EXERCISE OBJECTIVE: Scan the records that follow, and whenever a line has the word "indiquant", copy it.

PROVIDED INFORMATION:
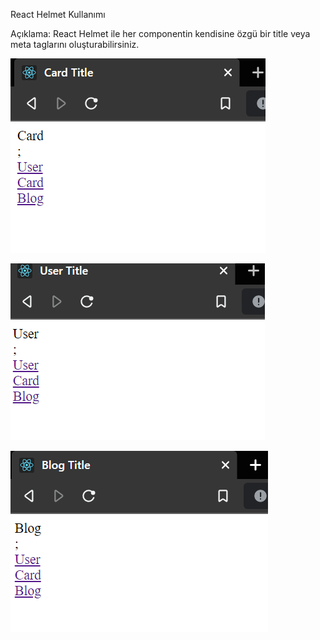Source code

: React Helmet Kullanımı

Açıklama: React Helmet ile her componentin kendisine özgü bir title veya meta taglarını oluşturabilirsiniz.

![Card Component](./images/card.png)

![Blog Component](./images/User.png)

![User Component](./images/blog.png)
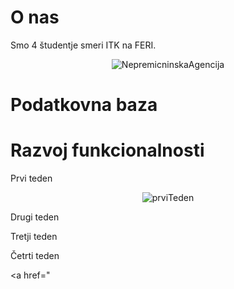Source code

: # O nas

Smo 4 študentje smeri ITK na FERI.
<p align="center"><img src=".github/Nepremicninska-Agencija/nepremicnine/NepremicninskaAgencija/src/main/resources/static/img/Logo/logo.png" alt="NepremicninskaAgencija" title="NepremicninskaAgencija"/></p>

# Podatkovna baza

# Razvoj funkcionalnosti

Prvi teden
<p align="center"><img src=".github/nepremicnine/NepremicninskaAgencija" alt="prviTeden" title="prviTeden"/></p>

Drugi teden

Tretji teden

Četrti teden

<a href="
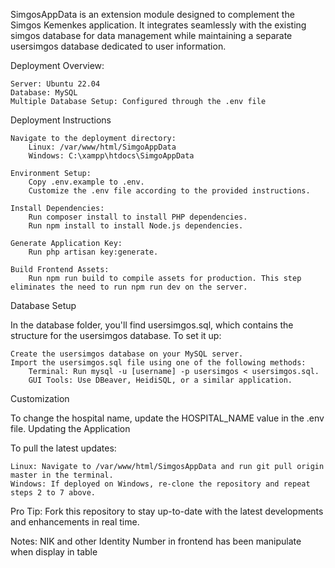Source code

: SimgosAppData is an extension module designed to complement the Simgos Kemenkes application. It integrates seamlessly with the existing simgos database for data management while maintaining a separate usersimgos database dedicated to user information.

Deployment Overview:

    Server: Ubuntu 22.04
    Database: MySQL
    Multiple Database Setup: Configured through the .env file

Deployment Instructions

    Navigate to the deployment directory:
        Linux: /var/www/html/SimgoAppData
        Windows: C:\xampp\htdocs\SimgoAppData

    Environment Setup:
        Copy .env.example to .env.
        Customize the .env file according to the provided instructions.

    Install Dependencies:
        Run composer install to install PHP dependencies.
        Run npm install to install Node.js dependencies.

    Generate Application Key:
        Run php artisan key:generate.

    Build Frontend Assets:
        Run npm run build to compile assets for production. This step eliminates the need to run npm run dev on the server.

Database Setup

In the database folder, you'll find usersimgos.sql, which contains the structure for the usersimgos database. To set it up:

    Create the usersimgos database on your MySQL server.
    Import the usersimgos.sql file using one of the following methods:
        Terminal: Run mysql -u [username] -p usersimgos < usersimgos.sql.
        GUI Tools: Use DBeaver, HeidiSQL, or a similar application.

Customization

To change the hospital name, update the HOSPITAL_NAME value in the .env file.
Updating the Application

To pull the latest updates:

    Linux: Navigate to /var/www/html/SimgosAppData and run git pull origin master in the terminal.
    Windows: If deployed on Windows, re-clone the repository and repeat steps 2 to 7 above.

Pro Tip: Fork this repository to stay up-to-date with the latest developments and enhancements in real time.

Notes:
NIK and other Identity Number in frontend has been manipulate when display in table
---
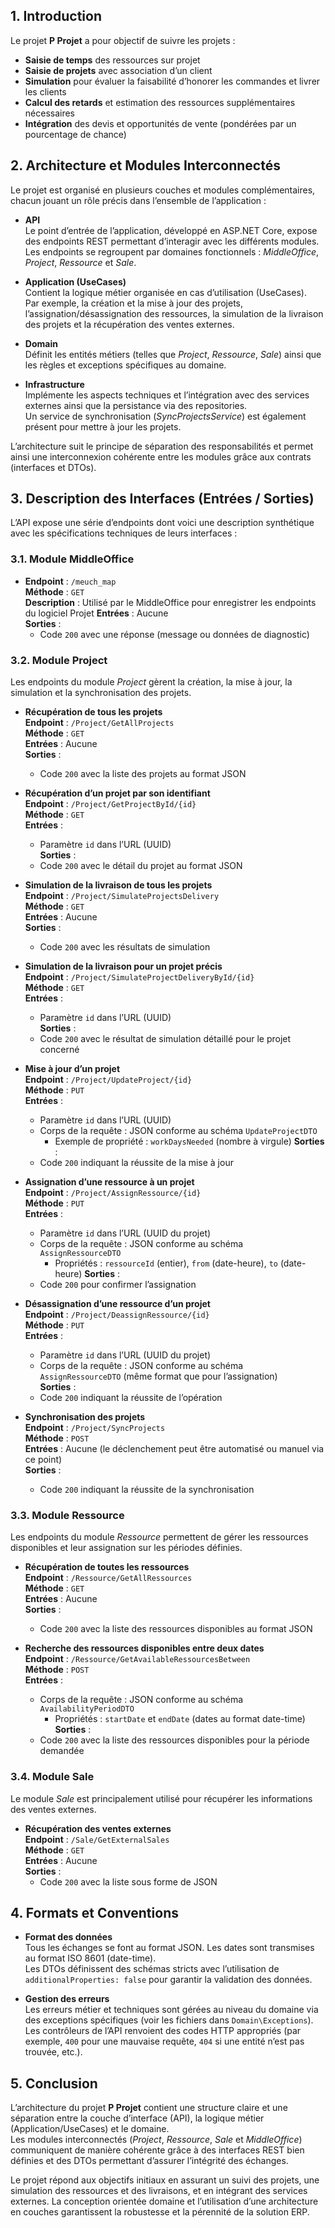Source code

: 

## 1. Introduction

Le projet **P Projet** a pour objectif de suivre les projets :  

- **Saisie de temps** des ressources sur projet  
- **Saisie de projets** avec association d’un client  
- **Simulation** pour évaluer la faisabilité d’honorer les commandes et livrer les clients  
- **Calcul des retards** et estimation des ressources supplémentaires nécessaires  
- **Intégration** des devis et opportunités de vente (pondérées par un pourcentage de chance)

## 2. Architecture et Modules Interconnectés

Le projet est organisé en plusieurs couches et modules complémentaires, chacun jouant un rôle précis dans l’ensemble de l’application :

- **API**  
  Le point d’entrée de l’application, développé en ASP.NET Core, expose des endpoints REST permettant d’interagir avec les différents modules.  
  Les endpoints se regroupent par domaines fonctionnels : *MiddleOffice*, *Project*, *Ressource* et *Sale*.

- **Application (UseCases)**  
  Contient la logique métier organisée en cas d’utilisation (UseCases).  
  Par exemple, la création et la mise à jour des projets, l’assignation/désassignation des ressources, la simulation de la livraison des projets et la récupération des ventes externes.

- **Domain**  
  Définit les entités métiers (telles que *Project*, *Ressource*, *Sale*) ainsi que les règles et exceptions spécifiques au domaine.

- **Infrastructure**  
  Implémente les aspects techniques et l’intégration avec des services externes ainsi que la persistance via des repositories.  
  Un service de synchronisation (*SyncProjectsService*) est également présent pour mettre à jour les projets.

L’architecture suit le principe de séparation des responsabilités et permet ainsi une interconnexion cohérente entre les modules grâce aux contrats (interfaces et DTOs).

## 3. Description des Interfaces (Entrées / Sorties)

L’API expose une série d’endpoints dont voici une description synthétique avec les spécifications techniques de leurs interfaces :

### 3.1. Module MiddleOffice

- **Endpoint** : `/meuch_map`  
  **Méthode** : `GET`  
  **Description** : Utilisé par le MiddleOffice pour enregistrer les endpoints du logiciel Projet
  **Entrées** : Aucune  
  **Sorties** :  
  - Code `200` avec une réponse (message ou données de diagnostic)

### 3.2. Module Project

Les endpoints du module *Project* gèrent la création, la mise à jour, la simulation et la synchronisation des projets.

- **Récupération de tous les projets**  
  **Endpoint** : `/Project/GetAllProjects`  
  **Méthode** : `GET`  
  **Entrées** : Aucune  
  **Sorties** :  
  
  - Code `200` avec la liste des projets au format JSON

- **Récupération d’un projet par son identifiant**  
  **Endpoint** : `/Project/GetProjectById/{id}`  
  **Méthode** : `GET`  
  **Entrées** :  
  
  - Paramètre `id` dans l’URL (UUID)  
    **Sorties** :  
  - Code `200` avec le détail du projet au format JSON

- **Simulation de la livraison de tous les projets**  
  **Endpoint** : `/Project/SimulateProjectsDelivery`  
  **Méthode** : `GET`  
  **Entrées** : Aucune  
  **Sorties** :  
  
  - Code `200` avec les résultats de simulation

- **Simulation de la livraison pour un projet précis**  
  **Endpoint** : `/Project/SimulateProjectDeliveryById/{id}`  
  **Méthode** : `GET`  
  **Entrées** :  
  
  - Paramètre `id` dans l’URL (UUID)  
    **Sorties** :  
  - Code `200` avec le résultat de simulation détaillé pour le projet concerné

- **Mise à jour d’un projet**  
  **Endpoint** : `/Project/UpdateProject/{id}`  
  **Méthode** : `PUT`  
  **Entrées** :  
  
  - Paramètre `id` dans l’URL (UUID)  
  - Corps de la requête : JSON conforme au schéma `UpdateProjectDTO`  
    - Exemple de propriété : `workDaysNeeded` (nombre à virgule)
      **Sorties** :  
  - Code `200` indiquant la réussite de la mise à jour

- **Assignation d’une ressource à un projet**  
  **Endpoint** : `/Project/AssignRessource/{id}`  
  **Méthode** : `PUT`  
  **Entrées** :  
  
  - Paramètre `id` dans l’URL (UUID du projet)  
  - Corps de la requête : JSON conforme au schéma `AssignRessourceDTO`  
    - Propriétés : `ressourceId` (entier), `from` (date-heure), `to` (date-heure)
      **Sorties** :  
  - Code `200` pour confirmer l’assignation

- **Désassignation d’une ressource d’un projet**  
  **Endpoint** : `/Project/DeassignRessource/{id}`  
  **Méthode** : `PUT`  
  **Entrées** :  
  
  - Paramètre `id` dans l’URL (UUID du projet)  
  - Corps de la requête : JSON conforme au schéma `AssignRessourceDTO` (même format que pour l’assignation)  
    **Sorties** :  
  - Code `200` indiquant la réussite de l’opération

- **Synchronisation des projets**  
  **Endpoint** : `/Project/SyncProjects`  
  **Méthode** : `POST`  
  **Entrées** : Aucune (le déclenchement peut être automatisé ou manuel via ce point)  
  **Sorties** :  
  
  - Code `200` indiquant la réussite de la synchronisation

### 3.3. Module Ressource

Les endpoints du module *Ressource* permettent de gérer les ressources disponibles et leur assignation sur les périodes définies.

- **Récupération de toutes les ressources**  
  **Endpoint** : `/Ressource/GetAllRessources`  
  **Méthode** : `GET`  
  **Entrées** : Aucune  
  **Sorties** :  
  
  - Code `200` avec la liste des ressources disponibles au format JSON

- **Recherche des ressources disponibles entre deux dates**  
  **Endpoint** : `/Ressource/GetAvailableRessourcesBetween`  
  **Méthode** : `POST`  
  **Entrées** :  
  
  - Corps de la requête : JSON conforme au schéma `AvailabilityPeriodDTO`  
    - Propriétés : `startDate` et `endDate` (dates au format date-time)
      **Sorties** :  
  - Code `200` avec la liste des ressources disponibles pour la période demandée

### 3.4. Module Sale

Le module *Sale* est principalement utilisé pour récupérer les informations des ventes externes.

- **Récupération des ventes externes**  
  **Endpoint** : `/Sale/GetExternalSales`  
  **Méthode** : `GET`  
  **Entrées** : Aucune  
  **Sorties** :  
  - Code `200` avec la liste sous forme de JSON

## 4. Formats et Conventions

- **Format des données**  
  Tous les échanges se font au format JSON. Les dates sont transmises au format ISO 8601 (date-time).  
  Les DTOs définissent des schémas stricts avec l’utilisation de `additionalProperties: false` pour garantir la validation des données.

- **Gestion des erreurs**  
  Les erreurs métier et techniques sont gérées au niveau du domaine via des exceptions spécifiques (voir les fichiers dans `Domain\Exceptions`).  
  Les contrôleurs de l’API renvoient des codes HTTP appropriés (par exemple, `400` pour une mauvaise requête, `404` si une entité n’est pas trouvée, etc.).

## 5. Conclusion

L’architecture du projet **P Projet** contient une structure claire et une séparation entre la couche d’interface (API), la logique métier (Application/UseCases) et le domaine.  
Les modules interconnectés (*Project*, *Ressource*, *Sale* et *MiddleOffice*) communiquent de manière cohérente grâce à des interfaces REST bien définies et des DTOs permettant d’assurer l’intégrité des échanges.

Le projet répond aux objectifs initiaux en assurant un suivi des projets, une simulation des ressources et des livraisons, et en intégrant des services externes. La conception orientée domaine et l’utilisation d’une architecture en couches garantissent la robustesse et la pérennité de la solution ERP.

EXERCISE RESPONSE:
  - Code `200` indiquant la réussite de la mise à jour
  - Code `200` indiquant la réussite de l’opération
  - Code `200` indiquant la réussite de la synchronisation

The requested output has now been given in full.